Izquierda Unida de Madrid (la federación madrileña de IU que existe desde abril de 2016 tras la liquidación de la antigua rama IUCM en 2015) envió el pasado 11 de julio a la militancia el Documento de análisis de las elecciones
municipales y autonómicas de 2019, un informe en el que se valoran los votos obtenidos en esta comunidad el pasado 26 de mayo. Portavoces de IU lo sitúan en «fase de análisis», esto es, inicial. «En otoño entraremos en la fase de debate», aseveran.

El correo electrónico que acompaña al documento deja claro el difícil momento que atraviesa la federación, aliada con Podemos en el Congreso de los Diputados. «Los resultados son catalogados negativamente por la inmensa mayoría. Las razones son múltiples y en ocasiones contradictorias unas con otras», se dice. IU formó parte de la malograda candidatura Madrid En Pie que concurrió con el candidato Carlos Sánchez Mato al Ayuntamiento de Madrid (2,8% de los votos). Y tiene a dos diputadas en la Asamblea de los siete que obtuvo Unidas Podemos, lista encabezada por Isabel Serra.

Los resultados son catalogados negativamente por la inmensa mayoría»

El informe, de 12 páginas, recoge la idea de que difícilmente IU podrá presentarse con sus siglas, al menos en el ámbito regional madrileño. «Los datos dejan clara una cosa, que las alianzas electorales si queremos tener presencia y peso institucional son ya irrenunciables»; sin embargo, concede el texto a continuación, «su buen o mal resultado no está escrito de antemano»

En el e-mail de presentación, IU-Madrid contempla «diferentes opciones», siendo la primera de ellas «la necesidad de la concreción de la superación de IU en un nuevo sujeto rupturista»; pero también está el «fortalecimiento de IU» o «el desarrollo del espacio de UP», algo que vendría a parecerse a lo que se está haciendo ahora entre esta formación y Podemos a nivel estatal.

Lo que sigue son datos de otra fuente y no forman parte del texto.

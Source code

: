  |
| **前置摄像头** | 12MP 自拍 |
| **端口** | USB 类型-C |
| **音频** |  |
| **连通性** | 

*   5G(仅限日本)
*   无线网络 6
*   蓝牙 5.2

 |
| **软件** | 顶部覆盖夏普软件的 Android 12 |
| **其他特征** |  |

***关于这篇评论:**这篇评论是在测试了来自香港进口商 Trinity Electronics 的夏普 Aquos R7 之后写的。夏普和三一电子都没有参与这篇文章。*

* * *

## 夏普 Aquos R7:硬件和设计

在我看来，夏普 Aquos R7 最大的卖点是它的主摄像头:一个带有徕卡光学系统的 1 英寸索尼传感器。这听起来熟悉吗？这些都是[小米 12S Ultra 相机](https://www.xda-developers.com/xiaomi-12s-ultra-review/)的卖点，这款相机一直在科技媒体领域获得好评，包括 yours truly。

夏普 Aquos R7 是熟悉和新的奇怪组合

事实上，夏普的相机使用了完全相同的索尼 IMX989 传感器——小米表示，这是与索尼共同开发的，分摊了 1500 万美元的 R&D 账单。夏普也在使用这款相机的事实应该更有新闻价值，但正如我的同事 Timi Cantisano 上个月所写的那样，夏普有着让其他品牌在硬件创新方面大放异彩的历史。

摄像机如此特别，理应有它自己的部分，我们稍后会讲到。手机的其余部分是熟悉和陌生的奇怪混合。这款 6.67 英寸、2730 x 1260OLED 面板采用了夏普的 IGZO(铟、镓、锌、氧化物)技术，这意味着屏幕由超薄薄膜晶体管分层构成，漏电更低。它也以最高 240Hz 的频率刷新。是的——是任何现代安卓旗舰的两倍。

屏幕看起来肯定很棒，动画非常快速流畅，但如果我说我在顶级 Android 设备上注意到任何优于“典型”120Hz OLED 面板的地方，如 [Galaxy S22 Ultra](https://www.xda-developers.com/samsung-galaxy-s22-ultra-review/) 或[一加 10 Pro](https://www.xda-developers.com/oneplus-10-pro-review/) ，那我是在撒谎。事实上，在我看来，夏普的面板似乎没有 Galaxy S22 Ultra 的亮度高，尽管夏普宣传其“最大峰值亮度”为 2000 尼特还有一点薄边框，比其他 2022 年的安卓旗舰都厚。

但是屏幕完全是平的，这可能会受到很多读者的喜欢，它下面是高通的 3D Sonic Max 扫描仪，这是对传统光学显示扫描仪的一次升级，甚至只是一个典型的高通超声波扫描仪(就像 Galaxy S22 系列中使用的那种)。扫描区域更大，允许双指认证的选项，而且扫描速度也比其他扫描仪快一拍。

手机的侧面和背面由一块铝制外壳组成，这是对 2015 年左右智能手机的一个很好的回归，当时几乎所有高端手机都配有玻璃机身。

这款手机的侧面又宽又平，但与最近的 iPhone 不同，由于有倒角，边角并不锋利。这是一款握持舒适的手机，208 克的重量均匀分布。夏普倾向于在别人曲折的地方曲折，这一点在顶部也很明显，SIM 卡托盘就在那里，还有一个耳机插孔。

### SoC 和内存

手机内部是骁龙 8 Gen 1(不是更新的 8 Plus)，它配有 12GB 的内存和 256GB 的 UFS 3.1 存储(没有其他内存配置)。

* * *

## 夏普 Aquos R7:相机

Otra de las posibles salidas pasa también por «fortalecer IU», se reconoce

Seguramente entre los partidarios de «superar» IU o «fortalecer» los lazos con Podemos se encuentra la corriente mayoritaria que lidera Alberto Garzón. Quienes insisten en revitalizar Izquierda Unida son minoría y su figura más representativa es el alcalde de Zamora, Paco Guarido. Guarido declaró en una entrevista con El Independiente tras obtener mayoría absoluta que «Zamora no es ciudad del cambio, es una ciudad de izquierdas», en referencia a los denominados municipios del cambio que causaron furor en 2015 y se desinflaron en 2019, con excepciones como Valencia.

«Seguir debatiendo»

La complejidad del debate queda clara en otro enunciado: «Lo que es evidente es que hay que seguir debatiendo. La situación, y esto es unánime, es muy compleja y requiere de la sabiduría colectiva de la totalidad de la organización». Se apuesta por una Asamblea Político-Social que «clarifique» la situación de IUM «para los próximos años». Esto se haría a través de un documento que tendría que elaborarse «a la vuelta del verano».

La situación es muy compleja y requiere de toda nuestra sabiduría»

A lo largo de las diferentes candidaturas municipales se estudian los casos en los que IU concurrió sola, en coalición con Podemos o dentro de Más Madrid, la estructura de Manuela Carmena e Íñigo Errejón. «Es fundamental saber que se quiere construir», se lee. «Si lo que nosotras seguimos queriendo articular es un bloque y un proyecto rupturista, deberíamos empezar por trabajar en una reorganización de toda la izquierda que esté en disposición de trabajar con los mismos objetivos». Por eso el documento tilda las alianzas de «irrenunciables».

«Lo primero que salta a la vista al acercarnos a estos datos es que debemos descartar las explicaciones sencillas o superficiales», advierte. «Más allá de evidenciarse que los resultados en general no son buenos, también queda patente con un primer vistazo que hay cosas que no se están comportando como indicarían los manuales» (sic).

La máxima de que la cohesión interna beneficia solo se cumple en Fuenlabrada

Un ejemplo son las localidades «donde hay mayor cohesión electoral local»: «Esa máxima», la de obtener buenos resultados gracias a la falta de división interna», solo se cumple en contadas ocasiones. En realidad, «únicamente en Fuenlabrada», reconoce el análisis.

«Necesidad y urgencia»

En síntesis, IU de Madrid concluye que «la recomposición y mejora del espacio electoral es una necesidad y una urgencia». Este informe fue presentado en la última Asamblea por la diputada Sol Sánchez y por el secretario general del Partido Comunista de Madrid Álvaro Aguilera: recabó el 76% de los votos del total de delegados presentes.